As a storyteller, my mind usually works in the opposite direction. I fill in the gaps, expanding the story in my head. Obviously, this doesn’t happen all at once, but I’ve found that the longer something remains in my mind, the lengthier it gets.
For example, when I was a child in the 1980s, I saw Transformers, the movie (the animated one, AKA the good one). I did not see it again for decades.
Transformers had some truly epic moments – the death of Optimus Prime, Starscream’s final betrayal of Megatron, the coming of Unicron, and of course, “Light our darkest hour!” But when I watched the movie for only the second time, decades after the first… I was shocked to discover that these epic moments came quickly, with almost no downtime between them, connected only by more rapid-fire action scenes.
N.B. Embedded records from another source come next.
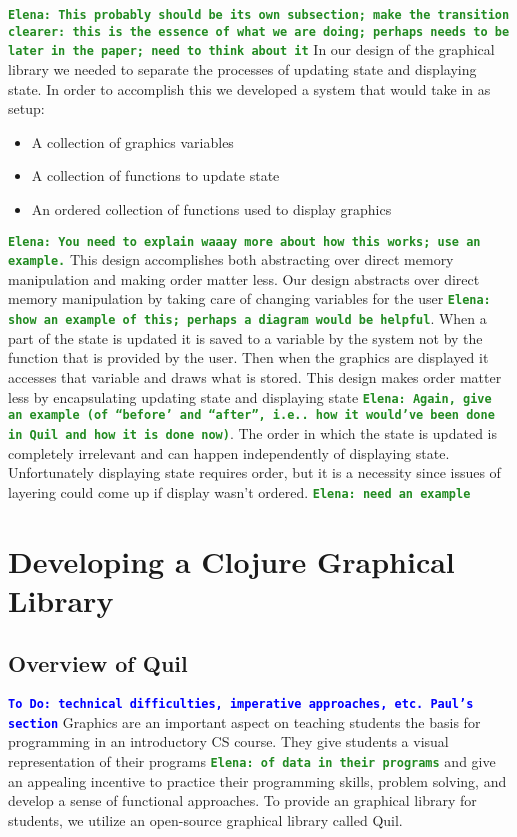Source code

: \documentclass[12pt]{article}
\newcommand{\comment}[1]{{\bf \tt  {#1}}}
\newcommand{\emcomment}[1]{\textcolor{ForestGreen}{\comment{Elena: {#1}}}}
\newcommand{\todo}[1]{\textcolor{blue}{\comment{To Do: {#1}}}}
\begin{document}
\emcomment{This probably should be its own subsection; make the transition clearer: this is the essence of what we are doing; perhaps needs to be later in the paper; need to think about it}
In our design of the graphical library we needed to separate the processes of updating state and displaying state. In order to accomplish this we developed a system that would take in as setup: 
\begin{itemize}
	\item A collection of graphics variables 
	\item A collection of functions to update state
	\item An ordered collection of functions used to display graphics 
\end{itemize}
\emcomment{You need to explain waaay more about how this works; use an example.}
This design accomplishes both abstracting over direct memory manipulation and making order matter less. Our design abstracts over direct memory manipulation by taking care of changing variables for the user \emcomment{show an example of this; perhaps a diagram would be helpful}. When a part of the state is updated it is saved to a variable by the system not by the function that is provided by the user. Then when the graphics are displayed it accesses that variable and draws what is stored. This design makes order matter less by encapsulating updating state and displaying state \emcomment{Again, give an example (of ``before' and ``after'', i.e.. how it would've been done in Quil and how it is done now)}. The order in which the state is updated is completely irrelevant and can happen independently of displaying state. Unfortunately displaying state requires order, but it is a necessity since issues of layering could come up if display wasn't ordered.
\emcomment{need an example}

\section{Developing a Clojure Graphical Library}\label{sec:library}

\subsection{Overview of Quil}\label{subsec:quil}
\todo{technical difficulties, imperative approaches, etc. Paul's section}
Graphics are an important aspect on teaching students the basis for programming in an introductory CS course. They give students a visual representation of their programs \emcomment{of data in their programs} and give an appealing incentive to practice their programming skills, problem solving, and develop a sense of functional approaches. %
To provide an graphical library for students, we utilize an open-source graphical library called Quil.
\end{document}
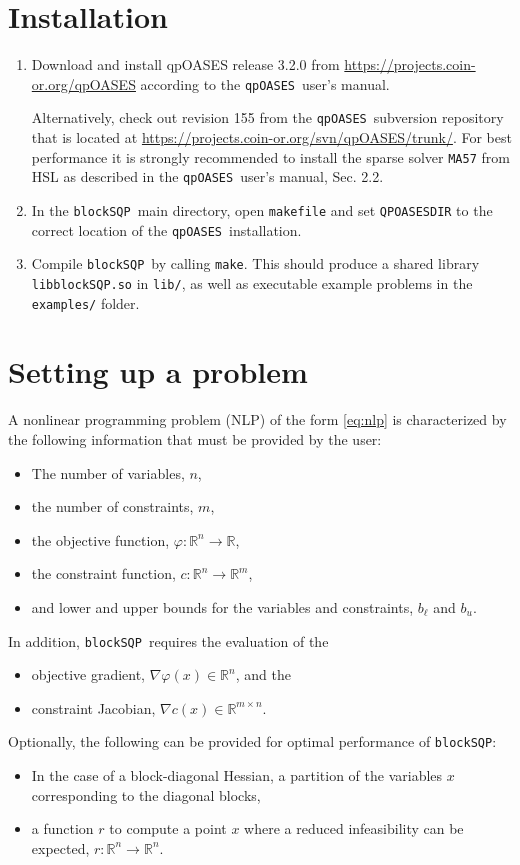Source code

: \documentclass[	11pt,
				a4paper,
				abstract=true,
				twoside=true,
				bibliography=totoc, 
				headinclude=true,
				footinclude=false]{scrartcl}
\newcommand{\R}{\mathbb{R}}				%
\newcommand{\qpOASES}{\texttt{qpOASES}}
\newcommand{\blockSQP}{\texttt{blockSQP}}
\newcommand{\heu}{r}
\begin{document}
\section{Installation}
\begin{enumerate}
\item Download and install qpOASES release 3.2.0 from \url{https://projects.coin-or.org/qpOASES} according to the \qpOASES\ user's manual.

	Alternatively, check out revision 155 from the \qpOASES\ subversion repository that is located at \url{https://projects.coin-or.org/svn/qpOASES/trunk/}. For best performance it is strongly recommended to install the sparse solver \texttt{MA57} from HSL as described in the \qpOASES\ user's manual, Sec. 2.2.
\item In the \blockSQP\ main directory, open \texttt{makefile} and set \texttt{QPOASESDIR} to the correct location of the \qpOASES\ installation.
\item Compile \blockSQP\ by calling \texttt{make}. This should produce a shared library \texttt{libblockSQP.so} in  \texttt{lib/}, as well as executable example problems in the \texttt{examples/} folder.
\end{enumerate}


\section{Setting up a problem}
A nonlinear programming problem (NLP) of the form \eqref{eq:nlp} is characterized by the following information that must be provided by the user:
\begin{itemize}
\item The number of variables, $n$,
\item the number of constraints, $m$,
\item the objective function, $\varphi:\R^{n}\longrightarrow\R$,
\item the constraint function, $c:\R^{n}\longrightarrow\R^{m}$,
\item and lower and upper bounds for the variables and constraints, $b_{\ell}$ and $b_{u}$.
\end{itemize}
In addition, \blockSQP\ requires the evaluation of the
\begin{itemize}
\item objective gradient, $\nabla \varphi(x)\in\R^{n}$, and the
\item constraint Jacobian, $\nabla c(x)\in\R^{m\times n}$.
\end{itemize}
Optionally, the following can be provided for optimal performance of \blockSQP:
\begin{itemize}
\item In the case of a block-diagonal Hessian, a partition of the variables $x$ corresponding to the diagonal blocks,
\item a function $r$ to compute a point $x$ where a reduced infeasibility can be expected, $\heu:\R^{n}\longrightarrow\R^{n}$.
\end{itemize}
\end{document}
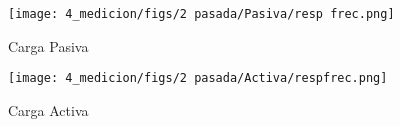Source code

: \begin{figure}[ht]
    \centering
    \texttt{[image: 4\_medicion/figs/2 pasada/Pasiva/resp frec.png]}
    \caption{Carga Pasiva}
    \label{fig:frec carga pasiva}
\end{figure}

\begin{figure}[ht]
    \centering
    \texttt{[image: 4\_medicion/figs/2 pasada/Activa/respfrec.png]}
    \caption{Carga Activa}
    \label{fig:frec carga activa}
\end{figure}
I was confused. This wasn’t how I remembered it. I remembered a sprawling epic story that contained soaring emotional moments. Had the movie been edited heavily before its release on home video? No. My memories were wrong. Or, rather, my mind had been adding to them over the years.
As best as I can tell, my story-loving and story-telling mind loved the great moments of the movie, and loved even more the greater types of story moments that the animated movie was attempting to replicate. So over the years, my memory of the movie became expanded, as I “remembered” how I wanted the movie to be.
What does this mean? I believe that deep down, we all long for epic stories. We all want to read/see stories that move us, that inspire us, that thrill our hearts. Some of us just take it a step further – by coming up with those stories ourselves. Or, when an existing story isn’t quite good enough… expanding it in our imaginations, making it become the story we wanted all along.